Work instructions: From the records below, copy the lines that include "Configuration".

Records for this exercise:
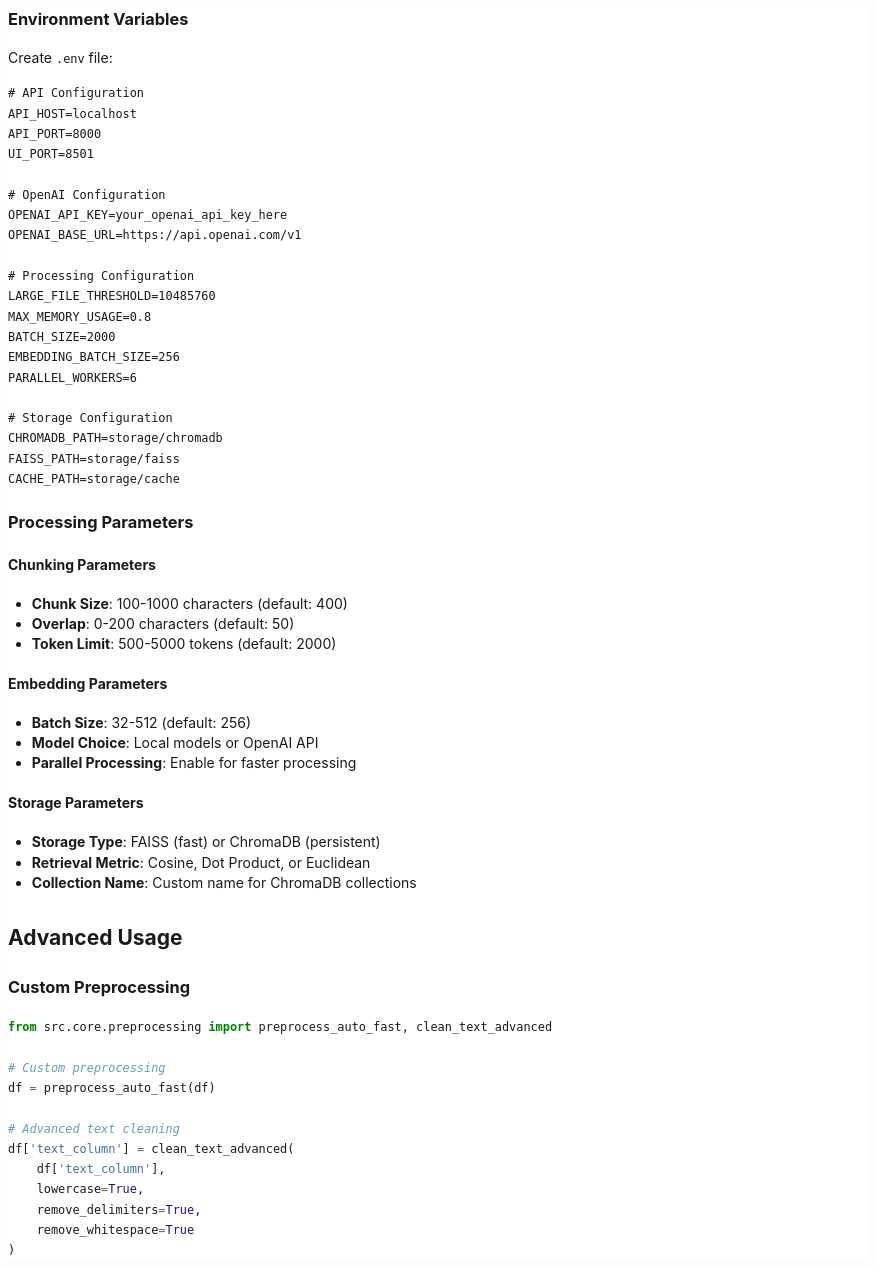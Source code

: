 ### Environment Variables

Create `.env` file:
```env
# API Configuration
API_HOST=localhost
API_PORT=8000
UI_PORT=8501

# OpenAI Configuration
OPENAI_API_KEY=your_openai_api_key_here
OPENAI_BASE_URL=https://api.openai.com/v1

# Processing Configuration
LARGE_FILE_THRESHOLD=10485760
MAX_MEMORY_USAGE=0.8
BATCH_SIZE=2000
EMBEDDING_BATCH_SIZE=256
PARALLEL_WORKERS=6

# Storage Configuration
CHROMADB_PATH=storage/chromadb
FAISS_PATH=storage/faiss
CACHE_PATH=storage/cache
```

### Processing Parameters

#### Chunking Parameters
- **Chunk Size**: 100-1000 characters (default: 400)
- **Overlap**: 0-200 characters (default: 50)
- **Token Limit**: 500-5000 tokens (default: 2000)

#### Embedding Parameters
- **Batch Size**: 32-512 (default: 256)
- **Model Choice**: Local models or OpenAI API
- **Parallel Processing**: Enable for faster processing

#### Storage Parameters
- **Storage Type**: FAISS (fast) or ChromaDB (persistent)
- **Retrieval Metric**: Cosine, Dot Product, or Euclidean
- **Collection Name**: Custom name for ChromaDB collections

## Advanced Usage

### Custom Preprocessing

```python
from src.core.preprocessing import preprocess_auto_fast, clean_text_advanced

# Custom preprocessing
df = preprocess_auto_fast(df)

# Advanced text cleaning
df['text_column'] = clean_text_advanced(
    df['text_column'],
    lowercase=True,
    remove_delimiters=True,
    remove_whitespace=True
)
```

Reply to the task:
# API Configuration
# OpenAI Configuration
# Processing Configuration
# Storage Configuration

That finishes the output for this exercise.